Sunday Telegraph 'DVD of the Week'
Alan Stanbrook:
SUNRISE won the very first Oscar in 1927, just before the introduction of sound, but it was a special award never repeated: it was not named best film but honoured as a "unique and artistic picture".
Even today, it's as masterly and moving as ever, with a magnificent performance by Janet Gaynor. It was directed in America by FW Murnau, a German better known for the vampire movie NOSFERATU. The source was a German novel by Hermann Sudermann, but the action is shifted to the United States and the ending changed, perhaps to its advantage.
The plot is potentially melodramatic. A rustic farmer, infatuated with a vamp from the city, plans to murder his wife in a boating accident. But on the lake his resolve crumbles and the rest of the film depicts his efforts to make amends.
It's a cinematic masterpiece thanks to the superlative use of misty, atmospheric photography and Expressionist lighting, while the acting goes straight to the heart.
RT Guide:
Janet Gaynor won the first ever best actress Oscar for her work in this exquisite silent feature, subtitled A SONG OF TWO HUMANS.

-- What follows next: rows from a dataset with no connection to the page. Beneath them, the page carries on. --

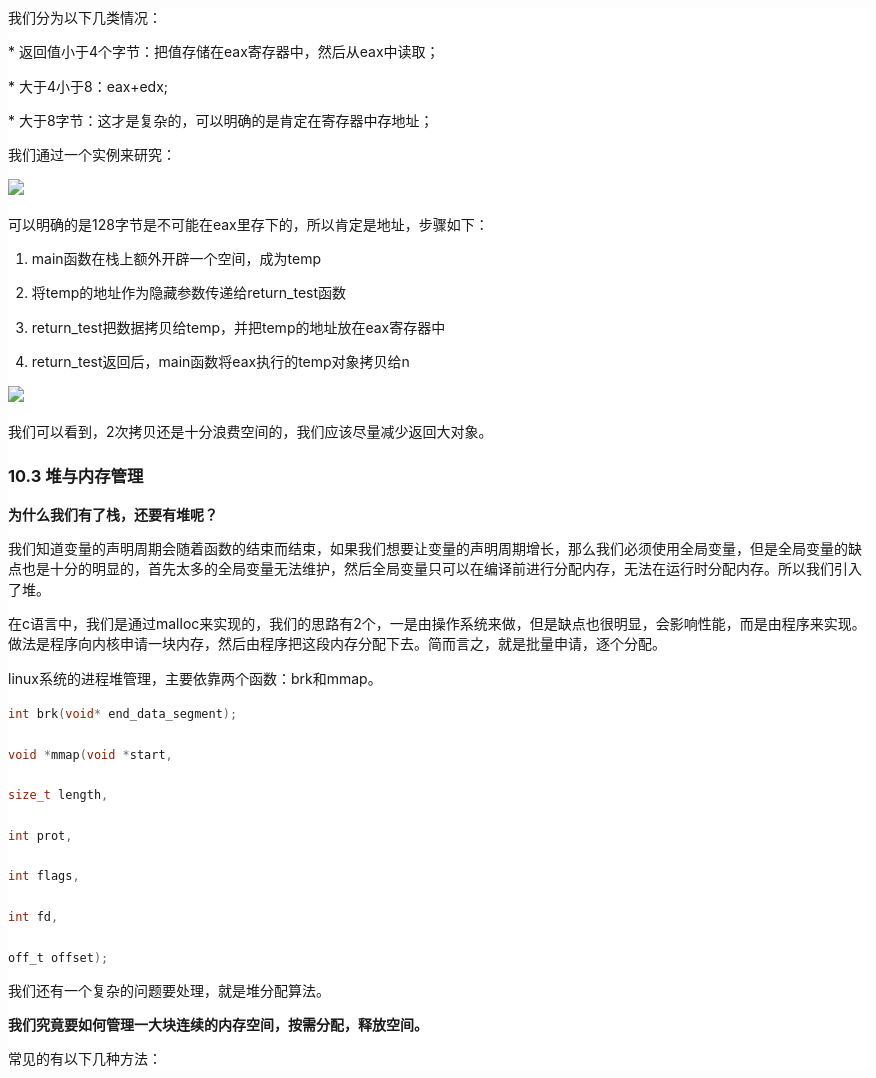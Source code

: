 我们分为以下几类情况： 

\* 返回值小于4个字节：把值存储在eax寄存器中，然后从eax中读取； 

\* 大于4小于8：eax+edx; 

\* 大于8字节：这才是复杂的，可以明确的是肯定在寄存器中存地址； 

我们通过一个实例来研究： 

![](https://raw.githubusercontent.com/Anapodoton/ImageHost/master/img/20191205114647.png) 

可以明确的是128字节是不可能在eax里存下的，所以肯定是地址，步骤如下： 

1. main函数在栈上额外开辟一个空间，成为temp 

2. 将temp的地址作为隐藏参数传递给return_test函数 

3. return_test把数据拷贝给temp，并把temp的地址放在eax寄存器中 

4. return_test返回后，main函数将eax执行的temp对象拷贝给n 

![](https://raw.githubusercontent.com/Anapodoton/ImageHost/master/img/20191205114704.png) 

我们可以看到，2次拷贝还是十分浪费空间的，我们应该尽量减少返回大对象。 

### 10.3 堆与内存管理 

**为什么我们有了栈，还要有堆呢？** 

我们知道变量的声明周期会随着函数的结束而结束，如果我们想要让变量的声明周期增长，那么我们必须使用全局变量，但是全局变量的缺点也是十分的明显的，首先太多的全局变量无法维护，然后全局变量只可以在编译前进行分配内存，无法在运行时分配内存。所以我们引入了堆。 

在c语言中，我们是通过malloc来实现的，我们的思路有2个，一是由操作系统来做，但是缺点也很明显，会影响性能，而是由程序来实现。做法是程序向内核申请一块内存，然后由程序把这段内存分配下去。简而言之，就是批量申请，逐个分配。 

linux系统的进程堆管理，主要依靠两个函数：brk和mmap。 

```c
int brk(void* end_data_segment); 

void *mmap(void *start, 

size_t length, 

int prot, 

int flags, 

int fd, 

off_t offset); 
```

我们还有一个复杂的问题要处理，就是堆分配算法。 

**我们究竟要如何管理一大块连续的内存空间，按需分配，释放空间。** 

常见的有以下几种方法： 
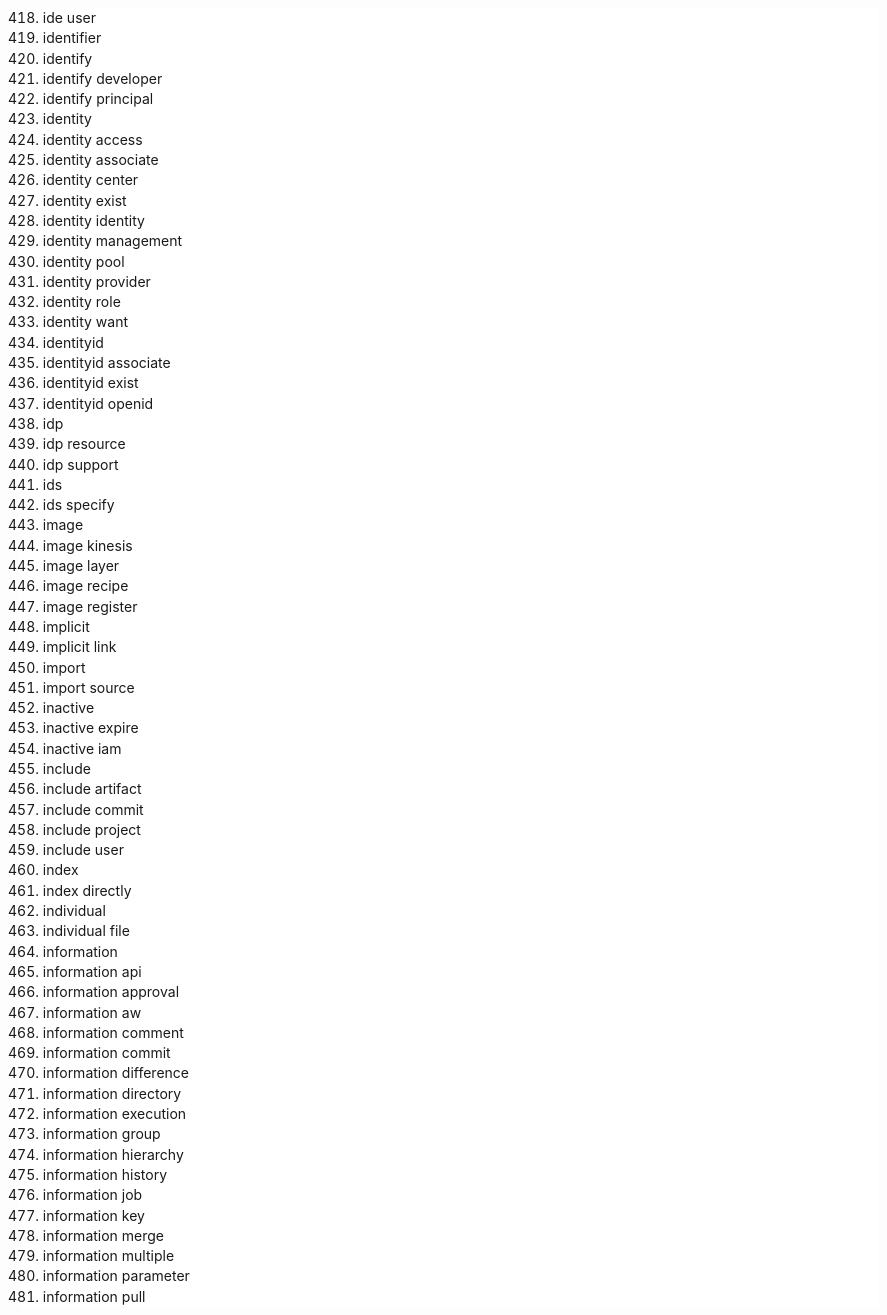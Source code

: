 418. ide user
419. identifier
420. identify
421. identify developer
422. identify principal
423. identity
424. identity access
425. identity associate
426. identity center
427. identity exist
428. identity identity
429. identity management
430. identity pool
431. identity provider
432. identity role
433. identity want
434. identityid
435. identityid associate
436. identityid exist
437. identityid openid
438. idp
439. idp resource
440. idp support
441. ids
442. ids specify
443. image
444. image kinesis
445. image layer
446. image recipe
447. image register
448. implicit
449. implicit link
450. import
451. import source
452. inactive
453. inactive expire
454. inactive iam
455. include
456. include artifact
457. include commit
458. include project
459. include user
460. index
461. index directly
462. individual
463. individual file
464. information
465. information api
466. information approval
467. information aw
468. information comment
469. information commit
470. information difference
471. information directory
472. information execution
473. information group
474. information hierarchy
475. information history
476. information job
477. information key
478. information merge
479. information multiple
480. information parameter
481. information pull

Emigre director FW Murnau has reduced a tale of threatened marriage to its bare essentials, as George O'Brien's farmer falls for visiting city girl Margaret Livingston.
It is hard to convey briefly the wonder of imagery on display here, as Murnau both wittily and stylistically uses every aspect of visual storytelling, even making imaginative use of the back projection itself.
Perspective design and stunning photography (by Charles Rosher and Karl Struss) help immeasurably. The tale is timeless, the setting nameless and the mood resolutely central European, though it was filmed in America.
O'Brien brings a distinctively American presence to the romantically tortured hero, and Gaynor is perfection as his wife.
Adapted, by Carl Mayer, from Hermann Sudermann's novel DIE REISE NACH TILSIT.